But this is not primarily a function of the state: indeed, whenever governments
attempt to impose a notion of citizenship or a uniform moral order, we are a
breath away from Fascism or Communism. Character education and academic
enlightenment are better promoted by small groups and particular communities,
each developing their own ethos and moral vision – religious or secular – which
adapts to the prevailing culture. Lord Adonis gave us Academies; Michael Gove
has given us Free Schools. The intrinsic devolution of power and liberation
from local authority control are irreversible. As our culture has become more
diverse, the common ground has shrunk. This has necessitated a fundamental
reconsideration of how we inculcate our common virtues of justice,
responsibility, compassion, courage, respect, honesty and tenacity.

The
better way, as Plato observed, is to inspire; to turn the eyes of the child to
the light so that they might see for themselves. This is infinitely preferable
to formulaic templates, model answers and the learning of rules and regulations
by rote. There is no point in professing an ethos of enlightenment if the
pedagogical culture is one of dull oppression.

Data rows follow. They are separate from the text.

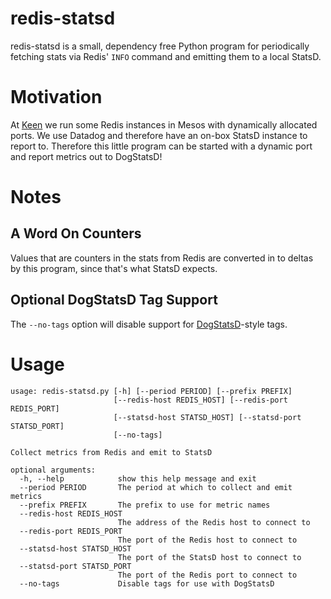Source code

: # redis-statsd

redis-statsd is a small, dependency free Python program for periodically fetching stats via Redis' `INFO`
command and emitting them to a local StatsD.

# Motivation

At [Keen](http://keen.io) we run some Redis instances in Mesos with dynamically allocated ports. We use Datadog and
therefore have an on-box StatsD instance to report to. Therefore this little program can be started with a dynamic
port and report metrics out to DogStatsD!

# Notes

## A Word On Counters

Values that are counters in the stats from Redis are converted in to deltas by this program, since that's what StatsD
expects.

## Optional DogStatsD Tag Support

The `--no-tags` option will disable support for [DogStatsD](http://docs.datadoghq.com/guides/dogstatsd/)-style tags.

# Usage

```
usage: redis-statsd.py [-h] [--period PERIOD] [--prefix PREFIX]
                       [--redis-host REDIS_HOST] [--redis-port REDIS_PORT]
                       [--statsd-host STATSD_HOST] [--statsd-port STATSD_PORT]
                       [--no-tags]

Collect metrics from Redis and emit to StatsD

optional arguments:
  -h, --help            show this help message and exit
  --period PERIOD       The period at which to collect and emit metrics
  --prefix PREFIX       The prefix to use for metric names
  --redis-host REDIS_HOST
                        The address of the Redis host to connect to
  --redis-port REDIS_PORT
                        The port of the Redis host to connect to
  --statsd-host STATSD_HOST
                        The port of the StatsD host to connect to
  --statsd-port STATSD_PORT
                        The port of the Redis port to connect to
  --no-tags             Disable tags for use with DogStatsD
```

As long as schools are concerned with shared culture,
character education and the virtuous society based on the principles of liberal
democracy, we will see academic progress in pursuit of the common good. When
they cease to be concerned with respect for authority, loyalty to ideals and
the commitment to participate in community, we will witness social
fragmentation and moral anarchy. The conservative is concerned with individual
responsibility – with treating others how they might wish themselves to be
treated. The liberal advocates that the government should not interfere with
the lives of others as long as these others do no harm. Both of these
philosophies are concerned with community, socialisation and moral development.
It is why this Coalition Government can agree on the necessary scale of the
educational revolution, if not always and entirely on the pace of reform.